Board Certification, Medical Education

ABEM Resident Ambassador Panel: The In-Training Exam

Editor's note: This article is cross-posted at ABEM's invitation. It is written by the 2022-2024 ABEM Resident Ambassador Panel. Panel members serve 2-year terms during their residency training and provide a resident perspective to ABEM activities. Working with ABEM over the past year, the 2022-2024 ABEM Resident Ambassador Panel has gained insights into the purpose and usefulness of the In-training Exam, and have outlined them from their perspective. We hope this helps residents to better understand the purpose of the In-training Exam.


The American Board of Emergency Medicine offers an annual In-Service Training Exam (ITE) for emergency medicine resident physicians. However, many misunderstandings surround the purpose and utility of this exam. As the Resident Ambassador Panel, we aim to clarify how the ITE can help residents prepare for the Qualifying Exam for board certification.

The goal of this exam is to enable residents to know the likelihood they will pass the Qualifying Exam for board certification. The ITE is a 225-question, multiple choice, formative assessment designed to evaluate whether current study methods and clinical experience are adequately preparing the resident for their board exam. Content and questions come from the EM Model, a comprehensive review of the standards and knowledge base that emergency physician leaders across the country view as necessary for the clinical practice of EM.

The ITE assesses an assortment of questions in each domain, which means that it is not comprehensive of all knowledge that is required. Consequently, the ITE does not accurately reflect knowledge gaps in each domain. For example, approximately four questions on psychobehavioral disorders cannot reflect the broad knowledge required to care for our patient populations. If a resident were to only get one of those four questions correct, it may seem to suggest that the resident must emphasize studying more in that field, but we must keep in mind that four questions are not representative of overall knowledge. From a residency program perspective, this information is perhaps more valuable. If a program's residents perform poorly in one domain, education and didactics may be tailored to meet these requirements.
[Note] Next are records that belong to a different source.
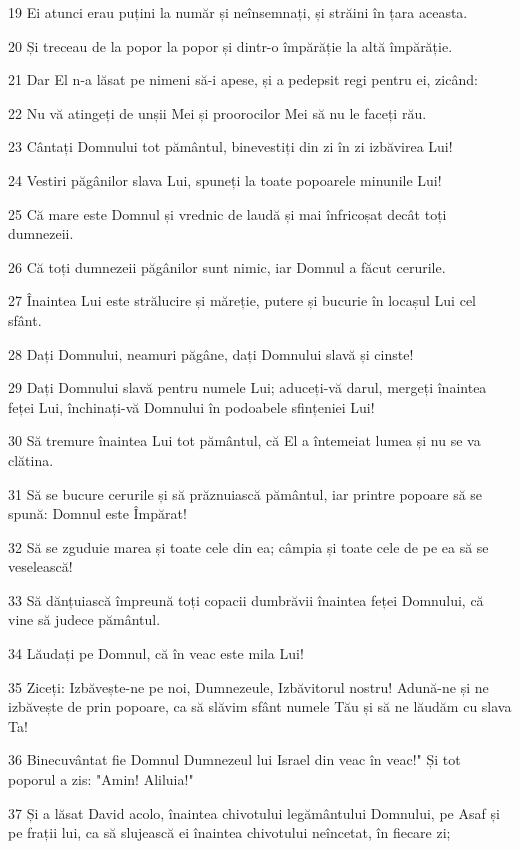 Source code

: \par 19 Ei atunci erau puțini la număr și neînsemnați, și străini în țara aceasta.
\par 20 Și treceau de la popor la popor și dintr-o împărăție la altă împărăție.
\par 21 Dar El n-a lăsat pe nimeni să-i apese, și a pedepsit regi pentru ei, zicând:
\par 22 Nu vă atingeți de unșii Mei și proorocilor Mei să nu le faceți rău.
\par 23 Cântați Domnului tot pământul, binevestiți din zi în zi izbăvirea Lui!
\par 24 Vestiri păgânilor slava Lui, spuneți la toate popoarele minunile Lui!
\par 25 Că mare este Domnul și vrednic de laudă și mai înfricoșat decât toți dumnezeii.
\par 26 Că toți dumnezeii păgânilor sunt nimic, iar Domnul a făcut cerurile.
\par 27 Înaintea Lui este strălucire și măreție, putere și bucurie în locașul Lui cel sfânt.
\par 28 Dați Domnului, neamuri păgâne, dați Domnului slavă și cinste!
\par 29 Dați Domnului slavă pentru numele Lui; aduceți-vă darul, mergeți înaintea feței Lui, închinați-vă Domnului în podoabele sfințeniei Lui!
\par 30 Să tremure înaintea Lui tot pământul, că El a întemeiat lumea și nu se va clătina.
\par 31 Să se bucure cerurile și să prăznuiască pământul, iar printre popoare să se spună: Domnul este Împărat!
\par 32 Să se zguduie marea și toate cele din ea; câmpia și toate cele de pe ea să se veselească!
\par 33 Să dănțuiască împreună toți copacii dumbrăvii înaintea feței Domnului, că vine să judece pământul.
\par 34 Lăudați pe Domnul, că în veac este mila Lui!
\par 35 Ziceți: Izbăvește-ne pe noi, Dumnezeule, Izbăvitorul nostru! Adună-ne și ne izbăvește de prin popoare, ca să slăvim sfânt numele Tău și să ne lăudăm cu slava Ta!
\par 36 Binecuvântat fie Domnul Dumnezeul lui Israel din veac în veac!" Și tot poporul a zis: "Amin! Aliluia!"
\par 37 Și a lăsat David acolo, înaintea chivotului legământului Domnului, pe Asaf și pe frații lui, ca să slujească ei înaintea chivotului neîncetat, în fiecare zi;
Performance on the ITE is not a surrogate for clinical competence. No multiple choice exam can adequately assess procedural skills, management skills, and system-level practice in the way that EM clinical practice requires. Therefore, the ITE is not, by itself, a marker of resident success. ITE results should be used in limited ways. The ITE has not been validated for use in a disciplinary manner, for restricting moonlighting, requiring additional shifts, or in any other way that allows for differential treatment based on test scores. Rather, unsatisfactory ITE performance can signal to residents and residency programs the necessity of enhanced preparation for the Qualifying Exam of the boards.

In conclusion, the annual ITE is an essential tool that residents can use to assess their readiness for the Qualifying Exam. Performance on the ITE should not be mistaken for a resident's overall clinical competence. ITE scores should not be used diagnostically or for any disciplinary purposes. Instead, poor ITE performance can identify opportunities for education and test preparation to ultimately help residents pass the Qualifying Exam of the certification boards and start the next chapter of their careers as emergency physicians.